There are certain topics that are incredibly uncomfortable for me, as a feminist, to address. Muslim women’s attire is one of them. When I was asked to write a piece on French rapper Diam’s conversion to Islam and recent public TV appearance sporting the hijab, I was worried. What could I, as a Western non-Muslim woman, have to offer? But then I realized that modesty, sexuality and objectification are issues women of all faiths and cultures have to deal with.
Before 9/11, the West knew little of Islam. Americans especially seemed to view it as a quaint old religion existing somewhere in faraway lands. We imagined its male followers donning turbans and looking like Alibaba and its women as mysterious ninjas or sexy harem girls. The ancient religion and its followers seemed harmless and almost romantic. Our views have since changed.
Westerners have become obsessed and fearful of Islam and its followers. Nothing represents our fear more than a Muslim woman covered in the veil. France in particular has cracked down on Muslim women’s attire. In April 2011, it banned both the burqa and nijab calling them "a new form of enslavement that the republic cannot accept on its soil." If a woman is caught wearing one in public, the offense could cost her a year in prison or a €15,000 ($19,000) fine. Although French rapper Diam was wearing only a hijab or head/neck scarf when she made her public appearance, her decision is still a brave one.
“I see it as a divine order or a divine advice, this brings joy to my heart and for me this is enough,” she said in an interview with French TV station TF1.

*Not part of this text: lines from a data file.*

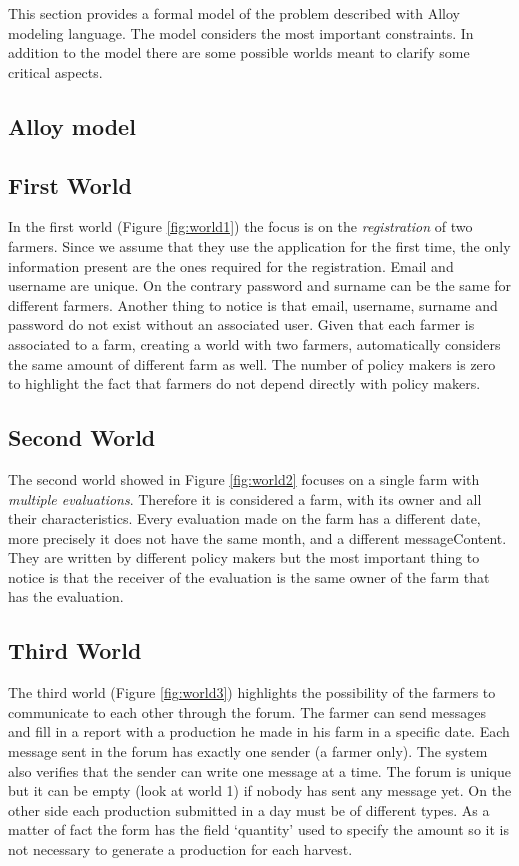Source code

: 
This section provides a formal model of the problem described with Alloy modeling language. 
The model considers the most important constraints. In addition to the model there are some 
possible worlds meant to clarify some critical aspects.


\subsection{Alloy model}


\subsection{First World}
In the first world (Figure \ref{fig:world1}) the focus is on the \textsl{registration} of two farmers. 
Since we assume that they use the application for the first time, the only information present 
are the ones required for the registration. Email and username are unique. On the contrary password and 
surname can be the same for different farmers. Another thing to notice is that email, username, surname and password do not 
exist without an associated user. 
Given that each farmer is associated to a farm, creating a world with two farmers, automatically considers
the same amount of different farm as well. The number of policy makers is zero to 
highlight the fact that farmers do not depend directly with policy makers.



\subsection{Second World}
The second world showed in Figure \ref{fig:world2} focuses on a single farm with \textsl{multiple evaluations}. 
Therefore it is considered a farm, with its owner and all their characteristics. 
Every evaluation made on the farm has a different date, more precisely it does not 
have the same month, and a different messageContent. They are written by different policy 
makers but the most important thing to notice is that the receiver of the evaluation 
is the same owner of the farm that has the evaluation.


\subsection{Third World}
The third world (Figure \ref{fig:world3}) highlights the possibility 
of the farmers to communicate to each other through the forum. The farmer can send messages and fill in a report with a production he made in his 
farm in a specific date. Each message sent in the forum has exactly 
one sender (a farmer only). The system also verifies that the sender can write 
one message at a time. 
The forum is unique but it can be empty (look at world 1) if nobody has sent any message yet. 
On the other side each production submitted in a day must be of different types. As a matter of fact the form 
has the field ‘quantity’ used to specify the amount so it is not necessary to generate a production for each harvest.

The reasons why Muslim women choose to wear the headscarf or nijab are many. Some feel protected and empowered while others feel it is their duty to God. As mechanical engineer Hebah Ahmed points out in her interview with former CNN anchor Eliot Spitzer, for some women covering up is empowering:
“I want people to know that when I choose to cover this way it is because I am fighting against a systematic oppression against women in which women’s bodies are being sexualized and objectified.
This is a different perspective and a different form of empowerment in which I think when I am in public, my sexuality is in my control and people have to deal with my brain and who I really am and not judge me by my body.”

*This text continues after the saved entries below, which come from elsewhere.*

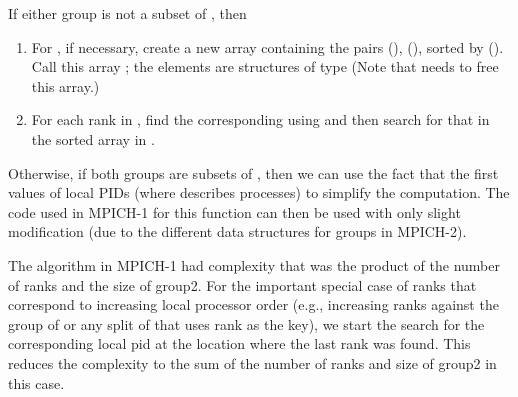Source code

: \documentclass{article}
\begin{document}
If either group is not a subset of , then 
\begin{enumerate}
\item For , if necessary, create a new array containing the pairs
   (), 
  (), sorted by  (). Call this array
; the elements are 
  structures of type
  (Note that  needs to free this array.)
\item For each rank in , find the corresponding  
  using  and then search for that 
  in 
  the sorted array  in .
\end{enumerate}
Otherwise, if both groups are subsets of , then
we can use the fact that the first  values of local PIDs
(where  describes  processes) to
simplify the computation.  The code used in MPICH-1 for this function
can then be used with only slight modification (due to the different
data structures for groups in MPICH-2).

The algorithm in MPICH-1 had complexity that was the product of the
number of ranks and the size of group2.  For the important special
case of ranks that correspond to increasing local processor order
(e.g., increasing ranks against the group of  or any 
split of  that uses rank as the key), we start
the search for the corresponding local pid at the location where the
last rank was found.  This reduces the complexity to the sum of the
number of ranks and size of group2 in this case.


\end{document}
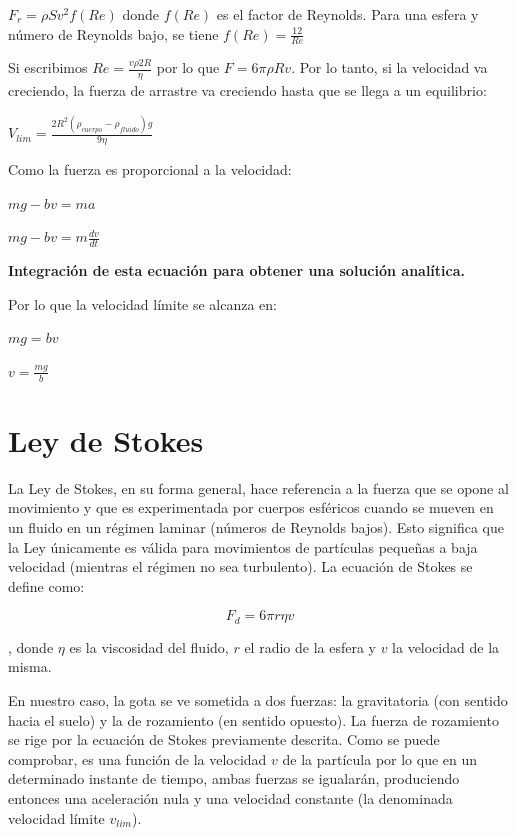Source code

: \documentclass[journal]{IEEEtran}
\begin{document}
$F_r = \rho S v^2 f(Re)$ donde $f(Re)$ es el factor de Reynolds. Para una esfera y número de Reynolds bajo, se tiene $f(Re) = \displaystyle\frac{12}{Re}$

Si escribimos $Re = \displaystyle\frac{v \rho 2 R}{\eta}$ por lo que $F = 6 \pi \rho R v$. Por lo tanto, si la velocidad va creciendo, la fuerza de arrastre va creciendo hasta que se llega a un equilibrio:

$V_{lim} = \displaystyle\frac{2 R^2 (\rho_{cuerpo} - \rho_{fluido}) g}{9 \eta}$

Como la fuerza es proporcional a la velocidad:

$mg - bv = ma$

$mg - bv = m \displaystyle\frac{dv}{dt}$

\textbf{Integración de esta ecuación para obtener una solución analítica.}

Por lo que la velocidad límite se alcanza en:

$mg = bv$

$v = \displaystyle\frac{mg}{b}$

\section{Ley de Stokes}

La Ley de Stokes, en su forma general, hace referencia a la fuerza que se opone al movimiento y que es experimentada por cuerpos esféricos cuando se mueven en un fluido en un régimen laminar (números de Reynolds bajos). Esto significa que la Ley únicamente es válida para movimientos de partículas pequeñas a baja velocidad (mientras el régimen no sea turbulento). La ecuación de Stokes se define como:

\begin{equation}
  F_d = 6 \pi r \eta v
\end{equation}

, donde $\eta$ es la viscosidad del fluido, $r$ el radio de la esfera y $v$ la velocidad de la misma.

En nuestro caso, la gota se ve sometida a dos fuerzas: la gravitatoria (con sentido hacia el suelo) y la de rozamiento (en sentido opuesto). La fuerza de rozamiento se rige por la ecuación de Stokes previamente descrita. Como se puede comprobar, es una función de la velocidad $v$ de la partícula por lo que en un determinado instante de tiempo, ambas fuerzas se igualarán, produciendo entonces una aceleración nula y una velocidad constante (la denominada velocidad límite
$v_{lim}$).
\end{document}
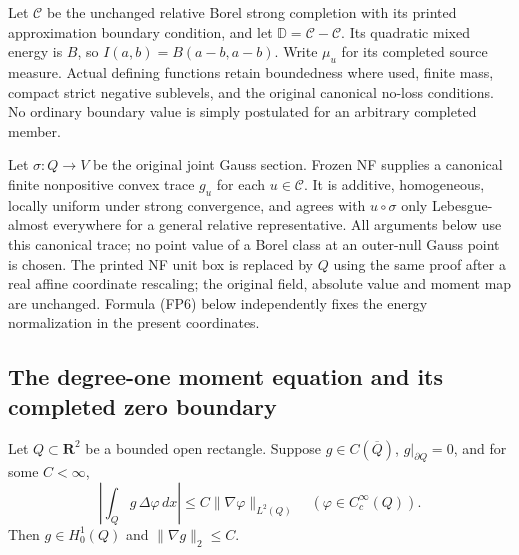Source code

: Let $\mathscr C$ be the unchanged relative Borel strong completion
with its printed approximation boundary condition, and let
$\mathbb D=\mathscr C-\mathscr C$. Its quadratic mixed energy is
$B$, so $I(a,b)=B(a-b,a-b)$. Write $\mu_u$ for its completed
source measure. Actual defining functions retain boundedness where
used, finite mass, compact strict negative sublevels, and the original
canonical no-loss conditions. No ordinary boundary value is simply
postulated for an arbitrary completed member.

Let $\sigma:Q\to V$ be the original joint Gauss section. Frozen
NF supplies a canonical finite nonpositive convex trace $g_u$ for
each $u\in\mathscr C$. It is additive, homogeneous, locally uniform
under strong convergence, and agrees with $u\circ\sigma$ only
Lebesgue-almost everywhere for a general relative representative.
All arguments below use this canonical trace; no point value of a
Borel class at an outer-null Gauss point is chosen.
The printed NF unit box is replaced by $Q$ using the same proof
after a real affine coordinate rescaling; the original field,
absolute value and moment map are unchanged. Formula (FP6) below
independently fixes the energy normalization in the present coordinates.

\subsection{The degree-one moment equation and its completed zero boundary}

\begin{lemma}
Let $Q\subset\mathbf R^2$ be a bounded open rectangle. Suppose
$g\in C(\overline Q)$, $g|_{\partial Q}=0$, and for some $C<\infty$,
\[
 \left|\int_Qg\,\Delta\varphi\,dx\right|
                   \le C\|\nabla\varphi\|_{L^2(Q)}
                    \quad(\varphi\in C_c^\infty(Q)).
 \tag{FP2}
\]
Then $g\in H_0^1(Q)$ and $\|\nabla g\|_2\le C$.
\end{lemma}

As much as I hate to admit it, Ahmed’s words ring true. As a former cocktail server and bartender at a Hooter’s-like establishment, my body was the source of constant disrespect and harassment. I’d pretend it didn’t bother me, but at the end of the day all I wanted to do was cover up.
The Quran does not actually command women to cover their faces. It does, however, tell them to “draw their khimar (veils) over their bosoms and not display their zeenah (beauty, charm) except to their husbands.” Likewise, it commands Muslim men to “lower their gaze and guard their modesty.” (24:31-32)
Besides sexual purity and keeping men from temptation, the veil seems to have another important purpose in the Quran and that is to protect women from harassment.
“This is more appropriate so that they may be known [as Muslim women] and thus not be harassed [or molested].” (33:59)
The reason the Quran tells women to cover up is the same reason the Bible tells women to be modest and cover their heads. Religions, like all patriarchal ideologies, are concerned and almost obsessed with women’s bodies and sexuality. Whether it is to protect the woman from molestation or the man from temptation, the woman’s attire seems to be both the problem and solution. Perhaps that is the problem.